What a strong description includes
A good description does the job your staff would do in person — answering "what’s in it?" before a customer has to ask. Keep it short, specific, and easy to scan on a phone:
Name key ingredients ("Grade A, pasture-fed beef with cheddar")
Add a descriptive adjective or two — fresh, smoky, house-made
Note dietary and allergen details
Include serving sizes or piece counts for shared plates
Keep it brief — one or two lines is plenty
For more examples, see DoorDash’s guide on how to write food descriptions.

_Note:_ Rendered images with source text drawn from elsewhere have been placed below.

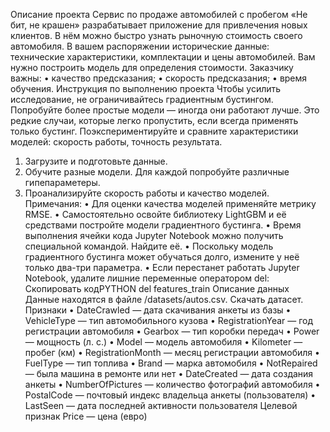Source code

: Описание проекта
Сервис по продаже автомобилей с пробегом «Не бит, не крашен» разрабатывает приложение для привлечения новых клиентов. В нём можно быстро узнать рыночную стоимость своего автомобиля. В вашем распоряжении исторические данные: технические характеристики, комплектации и цены автомобилей. Вам нужно построить модель для определения стоимости.
Заказчику важны:
•	качество предсказания;
•	скорость предсказания;
•	время обучения.
Инструкция по выполнению проекта
Чтобы усилить исследование, не ограничивайтесь градиентным бустингом. Попробуйте более простые модели — иногда они работают лучше. Это редкие случаи, которые легко пропустить, если всегда применять только бустинг. Поэкспериментируйте и сравните характеристики моделей: скорость работы, точность результата.
1.	Загрузите и подготовьте данные.
2.	Обучите разные модели. Для каждой попробуйте различные гипепараметеры.
3.	Проанализируйте скорость работы и качество моделей.
Примечания:
•	Для оценки качества моделей применяйте метрику RMSE.
•	Самостоятельно освойте библиотеку LightGBM и её средствами постройте модели градиентного бустинга.
•	Время выполнения ячейки кода Jupyter Notebook можно получить специальной командой. Найдите её.
•	Поскольку модель градиентного бустинга может обучаться долго, измените у неё только два-три параметра.
•	Если перестанет работать Jupyter Notebook, удалите лишние переменные оператором del:
Скопировать кодPYTHON
del features_train 
Описание данных
Данные находятся в файле /datasets/autos.csv. Скачать датасет.
Признаки
•	DateCrawled — дата скачивания анкеты из базы
•	VehicleType — тип автомобильного кузова
•	RegistrationYear — год регистрации автомобиля
•	Gearbox — тип коробки передач
•	Power — мощность (л. с.)
•	Model — модель автомобиля
•	Kilometer — пробег (км)
•	RegistrationMonth — месяц регистрации автомобиля
•	FuelType — тип топлива
•	Brand — марка автомобиля
•	NotRepaired — была машина в ремонте или нет
•	DateCreated — дата создания анкеты
•	NumberOfPictures — количество фотографий автомобиля
•	PostalCode — почтовый индекс владельца анкеты (пользователя)
•	LastSeen — дата последней активности пользователя
Целевой признак
Price — цена (евро)
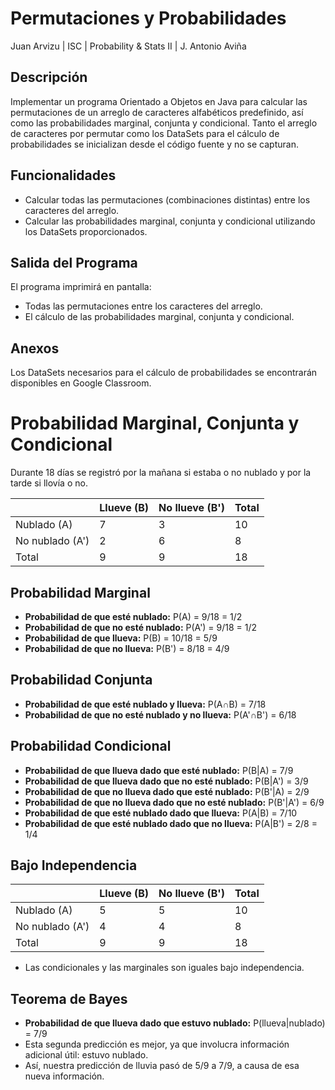 # Permutaciones y Probabilidades
Juan Arvizu | ISC | Probability & Stats II | J. Antonio Aviña

## Descripción
Implementar un programa Orientado a Objetos en Java para calcular las permutaciones de un arreglo de caracteres alfabéticos predefinido, así como las probabilidades marginal, conjunta y condicional. Tanto el arreglo de caracteres por permutar como los DataSets para el cálculo de probabilidades se inicializan desde el código fuente y no se capturan.

## Funcionalidades
- Calcular todas las permutaciones (combinaciones distintas) entre los caracteres del arreglo.
- Calcular las probabilidades marginal, conjunta y condicional utilizando los DataSets proporcionados.

## Salida del Programa
El programa imprimirá en pantalla:
- Todas las permutaciones entre los caracteres del arreglo.
- El cálculo de las probabilidades marginal, conjunta y condicional.

## Anexos
Los DataSets necesarios para el cálculo de probabilidades se encontrarán disponibles en Google Classroom.



# Probabilidad Marginal, Conjunta y Condicional

Durante 18 días se registró por la mañana si estaba o no nublado y por la tarde si llovía o no.

|                | Llueve (B) | No llueve (B') | Total |
|----------------|------------|----------------|-------|
| Nublado (A)    | 7          | 3              | 10    |
| No nublado (A')| 2          | 6              | 8     |
| Total          | 9          | 9              | 18    |

## Probabilidad Marginal

- **Probabilidad de que esté nublado:** P(A) = 9/18 = 1/2
- **Probabilidad de que no esté nublado:** P(A') = 9/18 = 1/2
- **Probabilidad de que llueva:** P(B) = 10/18 = 5/9
- **Probabilidad de que no llueva:** P(B') = 8/18 = 4/9

## Probabilidad Conjunta

- **Probabilidad de que esté nublado y llueva:** P(A∩B) = 7/18
- **Probabilidad de que no esté nublado y no llueva:** P(A'∩B') = 6/18

## Probabilidad Condicional

- **Probabilidad de que llueva dado que esté nublado:** P(B|A) = 7/9
- **Probabilidad de que llueva dado que no esté nublado:** P(B|A') = 3/9
- **Probabilidad de que no llueva dado que esté nublado:** P(B'|A) = 2/9
- **Probabilidad de que no llueva dado que no esté nublado:** P(B'|A') = 6/9
- **Probabilidad de que esté nublado dado que llueva:** P(A|B) = 7/10
- **Probabilidad de que esté nublado dado que no llueva:** P(A|B') = 2/8 = 1/4

## Bajo Independencia

|                | Llueve (B) | No llueve (B') | Total |
|----------------|------------|----------------|-------|
| Nublado (A)    | 5          | 5              | 10    |
| No nublado (A')| 4          | 4              | 8     |
| Total          | 9          | 9              | 18    |

- Las condicionales y las marginales son iguales bajo independencia.

## Teorema de Bayes

- **Probabilidad de que llueva dado que estuvo nublado:** P(llueva|nublado) = 7/9
- Esta segunda predicción es mejor, ya que involucra información adicional útil: estuvo nublado.
- Así, nuestra predicción de lluvia pasó de 5/9 a 7/9, a causa de esa nueva información.


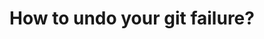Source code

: ---
title: How to undo your git failure?
tags: [External Post, Git]
style: fill
color: warning
description: Using `git reflog` and `git reset` to save your code.
# external_url: https://blog.usejournal.com/how-to-undo-your-git-failure-b76e31ecac74
---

Generator to nail descriptions effortlessly
Short on time? The Item Description Generator can write them for you. In Menu › Menu Manager, open an item and click Write with AI (or Rewrite with AI if one already exists). It uses details you’ve already added — the item name, photo, and modifiers — to draft a description. Choose a tone to match your brand, edit anything you like, and save. It’s available in both the Merchant Portal and the Business Manager App. (AI-generated text shows a short disclaimer until you edit it yourself.)
See where to focus first
You don’t have to guess what to fix first. In the Merchant Portal, go to Insights › Most Loved to see how you’re performing across each signal and your recommended next action. If Photo Coverage is your gap, start with your bestselling items. You don’t need to fix everything at once — small, consistent improvements add up over time.
Improve your menu quality one step at a time
Menu quality isn’t about being perfect — it’s about being consistent. Pick one item today: add a photo, sharpen a description, or fix a detail that’s out of date. Check your status at the start of each month, focus on your recommended next action, and keep going. That’s how strong stores keep moving along the Road to Most Loved.